Jonathan Mark Ralston (born July 13, 1959) is an American journalist, political commentator, and former talk show host. His show, Ralston Live, was seen each weekday on the two Nevada PBS stations in Las Vegas and Reno until his show was discontinued on June 21, 2016.

In 2017, Ralston launched The Nevada Independent (TNI), a nonprofit online news site devoted to Nevada business and government.

Early life and education
Ralston was born in Morristown, New Jersey and grew up in Buffalo, New York, where he attended Williamsville South High School. He received a Bachelor of Arts in English from Cornell University in 1981 and an Master of Arts in journalism from the University of Michigan in 1983.

Career 
After completing his master's degree, Ralston moved to Las Vegas, Nevada, to become a night-time police reporter for the Las Vegas Review-Journal in 1984. In 1986, he was assigned to cover politics and in 1989, he became a full-time political columnist for that paper.
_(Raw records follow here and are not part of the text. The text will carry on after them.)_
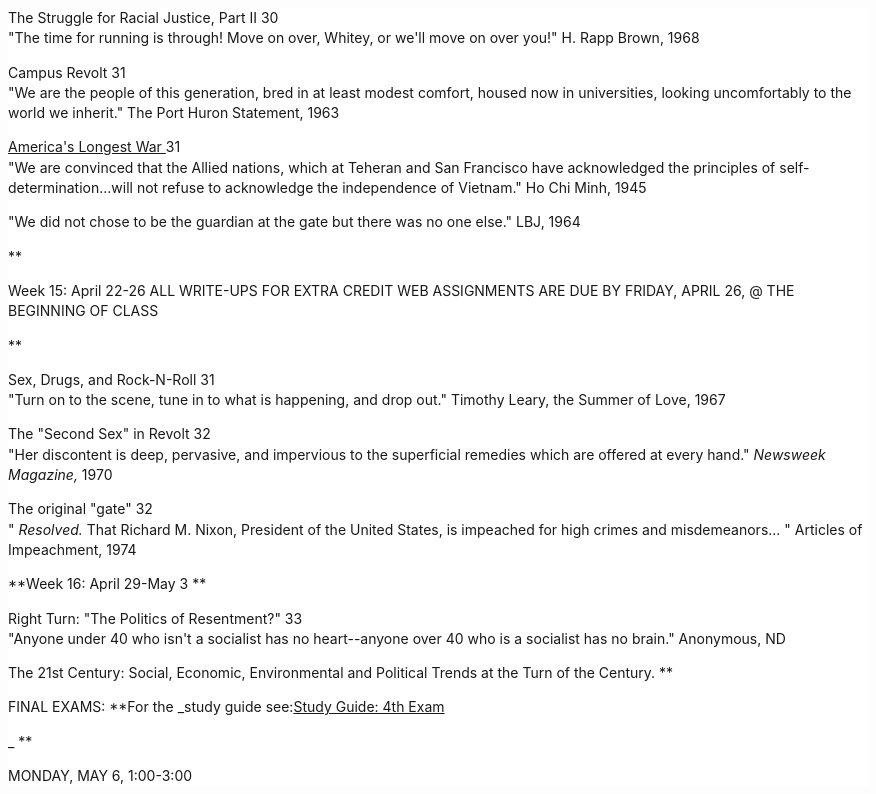 The Struggle for Racial Justice, Part II                                 30  
"The time for running is through! Move on over, Whitey, or we'll move on over
you!" H. Rapp Brown, 1968

Campus Revolt
31  
"We are the people of this generation, bred in at least modest comfort, housed
now in universities, looking uncomfortably to the world we inherit." The Port
Huron Statement, 1963

[America's Longest War  ](vVet%20Nam.html)
31  
"We are convinced that the Allied nations, which at Teheran and San Francisco
have acknowledged the principles of self-determination...will not refuse to
acknowledge the independence of Vietnam." Ho Chi Minh, 1945

"We did not chose to be the guardian at the gate but there was no one else."
LBJ, 1964

**

Week 15: April 22-26 ALL WRITE-UPS FOR EXTRA CREDIT WEB ASSIGNMENTS ARE DUE
BY FRIDAY, APRIL 26, @ THE BEGINNING OF CLASS

**

Sex, Drugs, and Rock-N-Roll                                                 31  
"Turn on to the scene, tune in to what is happening, and drop out." Timothy
Leary, the Summer of Love, 1967

The "Second Sex" in Revolt
32  
"Her discontent is deep, pervasive, and impervious to the superficial remedies
which are offered at every hand." _Newsweek Magazine,_ 1970

The original "gate"
32  
" _Resolved._ That Richard M. Nixon, President of the United States, is
impeached for high crimes and misdemeanors... " Articles of Impeachment, 1974

**Week 16: April 29-May 3   **

Right Turn: "The Politics of Resentment?"                                 33  
"Anyone under 40 who isn't a socialist has no heart--anyone over 40 who is a
socialist has no brain." Anonymous, ND

The 21st Century: Social, Economic, Environmental and Political Trends at the
Turn of the Century. **

FINAL EXAMS: **For the _study guide see:[Study Guide: 4th
Exam](study%20guide-4th%20test.html)

_ **

MONDAY, MAY 6, 1:00-3:00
In 1999, he sold his newsletter side project to Greenspun Media Group and began writing for the Las Vegas Sun, one of their newspapers. His book, The Anointed One: An Inside Look At Nevada Politics, was published in September 2000. It recounted how Kenny Guinn won his first election, the Nevada governor's race in 1998, with backing from the casino industry and political insiders.

In September 2012, Ralston left the Las Vegas Sun. In 2014, Ralston appeared as an actor in the Amazon original series Alpha House. His KSNV Ralston Reports TV show ended on December 12, 2014. On January 7, 2015, he began writing for the Reno Gazette-Journal. As of 2016, he was primarily known in Nevada for his television show, Ralston Live, a different email newsletter called Flash, and a twice-weekly column for the Reno Gazette-Journal. His show was discontinued on June 21, 2016 by KLVX and KNPB.
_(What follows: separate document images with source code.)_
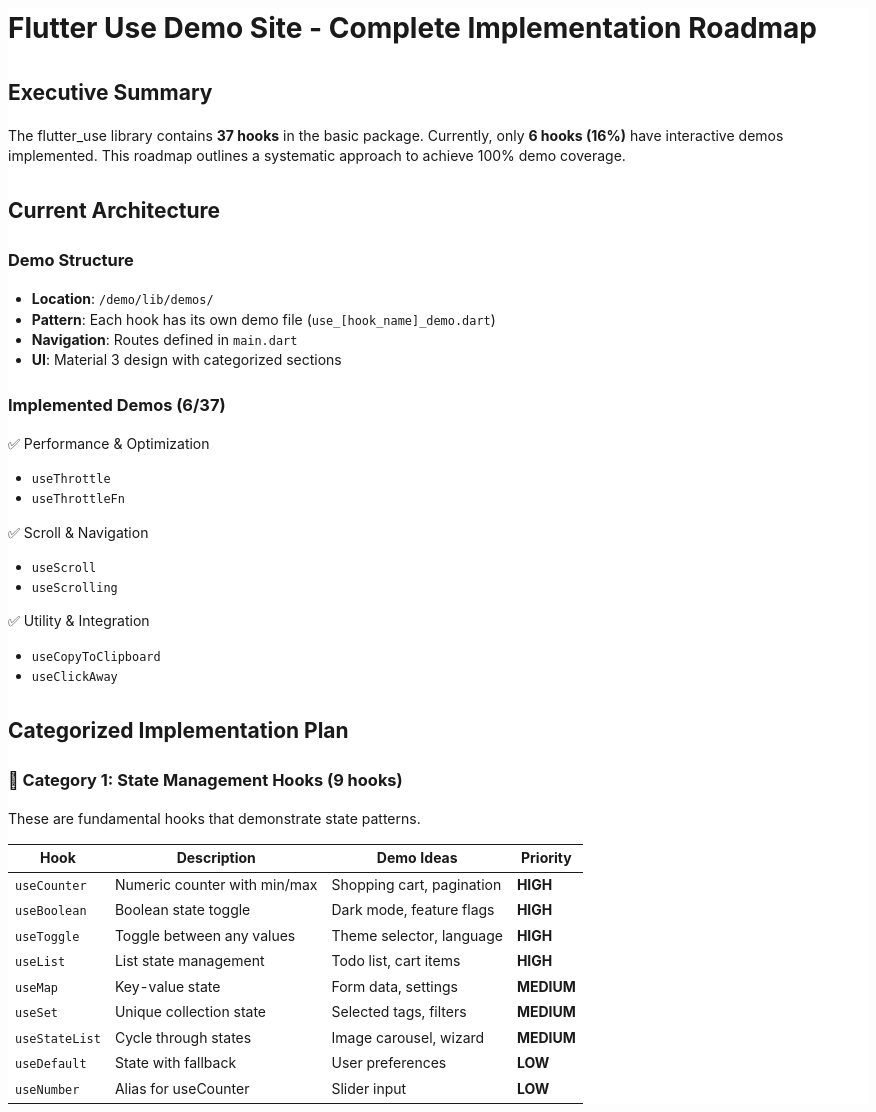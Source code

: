 # Flutter Use Demo Site - Complete Implementation Roadmap

## Executive Summary

The flutter_use library contains **37 hooks** in the basic package. Currently, only **6 hooks (16%)** have interactive demos implemented. This roadmap outlines a systematic approach to achieve 100% demo coverage.

## Current Architecture

### Demo Structure
- **Location**: `/demo/lib/demos/`
- **Pattern**: Each hook has its own demo file (`use_[hook_name]_demo.dart`)
- **Navigation**: Routes defined in `main.dart`
- **UI**: Material 3 design with categorized sections

### Implemented Demos (6/37)
✅ Performance & Optimization
- `useThrottle`
- `useThrottleFn`

✅ Scroll & Navigation
- `useScroll`
- `useScrolling`

✅ Utility & Integration
- `useCopyToClipboard`
- `useClickAway`

## Categorized Implementation Plan

### 🎯 Category 1: State Management Hooks (9 hooks)
These are fundamental hooks that demonstrate state patterns.

| Hook | Description | Demo Ideas | Priority |
|------|-------------|------------|----------|
| `useCounter` | Numeric counter with min/max | Shopping cart, pagination | **HIGH** |
| `useBoolean` | Boolean state toggle | Dark mode, feature flags | **HIGH** |
| `useToggle` | Toggle between any values | Theme selector, language | **HIGH** |
| `useList` | List state management | Todo list, cart items | **HIGH** |
| `useMap` | Key-value state | Form data, settings | **MEDIUM** |
| `useSet` | Unique collection state | Selected tags, filters | **MEDIUM** |
| `useStateList` | Cycle through states | Image carousel, wizard | **MEDIUM** |
| `useDefault` | State with fallback | User preferences | **LOW** |
| `useNumber` | Alias for useCounter | Slider input | **LOW** |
Nevada election predictions and analysis
Ralston is known nationally for his analysis of Nevada elections, especially based upon early voting results. He accurately predicted both the presidential election in Nevada and the Nevada Senate race in 2016 on the basis of early voting data. In 2020, he accurately predicted the presidential election in Nevada and the two Las Vegas-area House races in which he offered predictions. In 2022, he accurately predicted the Nevada Senate race, two of the three Las Vegas-area House races, the gubernatorial race, the lieutenant gubernatorial election, the Secretary of State race, the Attorney General election, the Treasurer race, and the Controller race.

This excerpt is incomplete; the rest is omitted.